Actor Sonny Shroyer, who played Enos on The Dukes of Hazzard, was given the key to the City of Valdosta, according to the Valdosta Daily Times.

“This key, from the City of Valdosta, is hereby presented to Sonny Shroyer for his accomplishments and time as an actor and for his dedication and support of the film industry in the state of Georgia,” said Valdosta City Councilman Andrew Gibbs, who presented Shroyer with the key.

The key presentation, along with a plaque from Gov. Brian Kemp commending Shroyer and all that he has done for Georgia and Valdosta, was planned in advance and to Shroyer’s knowledge.

He was, however, surprised on the old Valdosta High School — his high school alma mater — Performing Arts Center stage with an acrylic art plaque from CBS in honor of “The Dukes of Hazzard’s” 40th anniversary.

Plant Vogtle hit several milestones in the construction of two new nuclear reactors, according to the Augusta Chronicle.

The site now has about 8,000 workers, which represents a record high for the project to install two new nuclear reactors. More than 400 craft workers were added in June, the company states.

The middle containment vessel ring was placed for Unit 4, one of the two new reactors. The 2.4 million-pound, 51-foot containment ring is part of the structure that houses the reactor vessel.

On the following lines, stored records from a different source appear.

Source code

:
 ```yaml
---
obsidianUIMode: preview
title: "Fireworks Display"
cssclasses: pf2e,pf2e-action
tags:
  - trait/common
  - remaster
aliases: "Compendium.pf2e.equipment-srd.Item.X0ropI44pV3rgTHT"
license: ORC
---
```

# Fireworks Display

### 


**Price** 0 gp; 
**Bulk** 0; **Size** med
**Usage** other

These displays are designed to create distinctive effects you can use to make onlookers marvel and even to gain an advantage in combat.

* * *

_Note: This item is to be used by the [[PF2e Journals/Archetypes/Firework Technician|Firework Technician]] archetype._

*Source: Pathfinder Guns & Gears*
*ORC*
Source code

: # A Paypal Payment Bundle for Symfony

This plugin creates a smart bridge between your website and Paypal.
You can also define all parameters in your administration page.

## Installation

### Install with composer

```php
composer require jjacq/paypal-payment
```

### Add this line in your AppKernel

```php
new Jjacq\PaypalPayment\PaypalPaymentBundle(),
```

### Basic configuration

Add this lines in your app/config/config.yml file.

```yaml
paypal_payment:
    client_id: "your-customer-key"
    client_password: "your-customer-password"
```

The middle ring is the second of three containment vessel rings to be set for Unit 4. The construction team installed over 400 electrical and piping supports inside of the middle ring before it was placed, according to the company.

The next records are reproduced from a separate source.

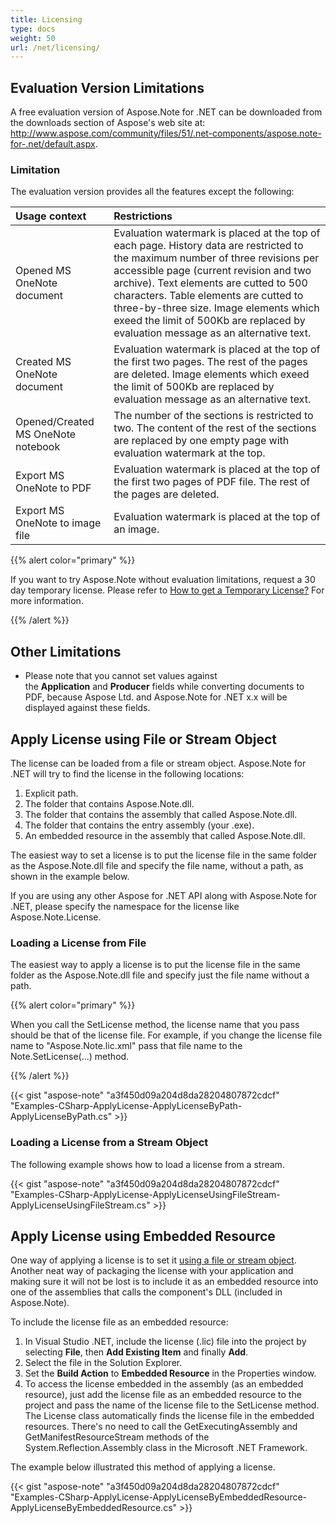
```yaml
---
title: Licensing
type: docs
weight: 50
url: /net/licensing/
---
```


## **Evaluation Version Limitations**
A free evaluation version of Aspose.Note for .NET can be downloaded from the downloads section of Aspose's web site at: <http://www.aspose.com/community/files/51/.net-components/aspose.note-for-.net/default.aspx>.
### **Limitation**
The evaluation version provides all the features except the following:

|**Usage context**|**Restrictions**|
| :- | :- |
|Opened MS OneNote document |Evaluation watermark is placed at the top of each page. History data are restricted to the maximum number of three revisions per accessible page (current revision and two archive). Text elements are cutted to 500 characters. Table elements are cutted to three-by-three size. Image elements which exeed the limit of 500Kb are replaced by evaluation message as an alternative text. |
|Created MS OneNote document |Evaluation watermark is placed at the top of the first two pages. The rest of the pages are deleted. Image elements which exeed the limit of 500Kb are replaced by evaluation message as an alternative text. |
|Opened/Created MS OneNote notebook |The number of the sections is restricted to two. The content of the rest of the sections are replaced by one empty page with evaluation watermark at the top. |
|Export MS OneNote to PDF |Evaluation watermark is placed at the top of the first two pages of PDF file. The rest of the pages are deleted. |
|Export MS OneNote to image file |Evaluation watermark is placed at the top of an image. |
{{% alert color="primary" %}} 

If you want to try Aspose.Note without evaluation limitations, request a 30 day temporary license. Please refer to [How to get a Temporary License?](http://www.aspose.com/corporate/purchase/faqs/temporary-license.aspx) For more information.

{{% /alert %}} 
## **Other Limitations**
- Please note that you cannot set values against the **Application** and **Producer** fields while converting documents to PDF, because Aspose Ltd. and Aspose.Note for .NET x.x will be displayed against these fields.
## **Apply License using File or Stream Object**
The license can be loaded from a file or stream object. Aspose.Note for .NET will try to find the license in the following locations:

1. Explicit path.
1. The folder that contains Aspose.Note.dll.
1. The folder that contains the assembly that called Aspose.Note.dll.
1. The folder that contains the entry assembly (your .exe).
1. An embedded resource in the assembly that called Aspose.Note.dll.

The easiest way to set a license is to put the license file in the same folder as the Aspose.Note.dll file and specify the file name, without a path, as shown in the example below.

If you are using any other Aspose for .NET API along with Aspose.Note for .NET, please specify the namespace for the license like Aspose.Note.License.
### **Loading a License from File**
The easiest way to apply a license is to put the license file in the same folder as the Aspose.Note.dll file and specify just the file name without a path.

{{% alert color="primary" %}} 

When you call the SetLicense method, the license name that you pass should be that of the license file. For example, if you change the license file name to "Aspose.Note.lic.xml" pass that file name to the Note.SetLicense(…) method.

{{% /alert %}} 

{{< gist "aspose-note" "a3f450d09a204d8da28204807872cdcf" "Examples-CSharp-ApplyLicense-ApplyLicenseByPath-ApplyLicenseByPath.cs" >}}
### **Loading a License from a Stream Object**
The following example shows how to load a license from a stream.



{{< gist "aspose-note" "a3f450d09a204d8da28204807872cdcf" "Examples-CSharp-ApplyLicense-ApplyLicenseUsingFileStream-ApplyLicenseUsingFileStream.cs" >}}
## **Apply License using Embedded Resource**
One way of applying a license is to set it [using a file or stream object](/pages/createpage.action?spaceKey=notenet&title=Apply+License+using+File+or+Stream+Object&linkCreation=true&fromPageId=19104019). Another neat way of packaging the license with your application and making sure it will not be lost is to include it as an embedded resource into one of the assemblies that calls the component's DLL (included in Aspose.Note).

To include the license file as an embedded resource:

1. In Visual Studio .NET, include the license (.lic) file into the project by selecting **File**, then **Add Existing Item** and finally **Add**.
1. Select the file in the Solution Explorer.
1. Set the **Build Action** to **Embedded Resource** in the Properties window.
1. To access the license embedded in the assembly (as an embedded resource), just add the license file as an embedded resource to the project and pass the name of the license file to the SetLicense method. The License class automatically finds the license file in the embedded resources. There's no need to call the GetExecutingAssembly and GetManifestResourceStream methods of the System.Reflection.Assembly class in the Microsoft .NET Framework.

The example below illustrated this method of applying a license.



{{< gist "aspose-note" "a3f450d09a204d8da28204807872cdcf" "Examples-CSharp-ApplyLicense-ApplyLicenseByEmbeddedResource-ApplyLicenseByEmbeddedResource.cs" >}}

Additionally, a placement of more than 930 cubic yards of concrete was completed inside the shield building for Unit 3, the other new reactor. That shield building is now more than 80 percent complete as the construction team moves closer to completion of the protective barrier that surrounds the Unit 3 containment vessel.

Scheduled completion for the project is November 2021 for Unit 3 and November 2022 for Unit 4. Georgia Power owns 45.7 percent of the project, and the other co-owners are Oglethorpe Power Corp., the Municipal Electric Authority of Georgia, and Dalton Utilities.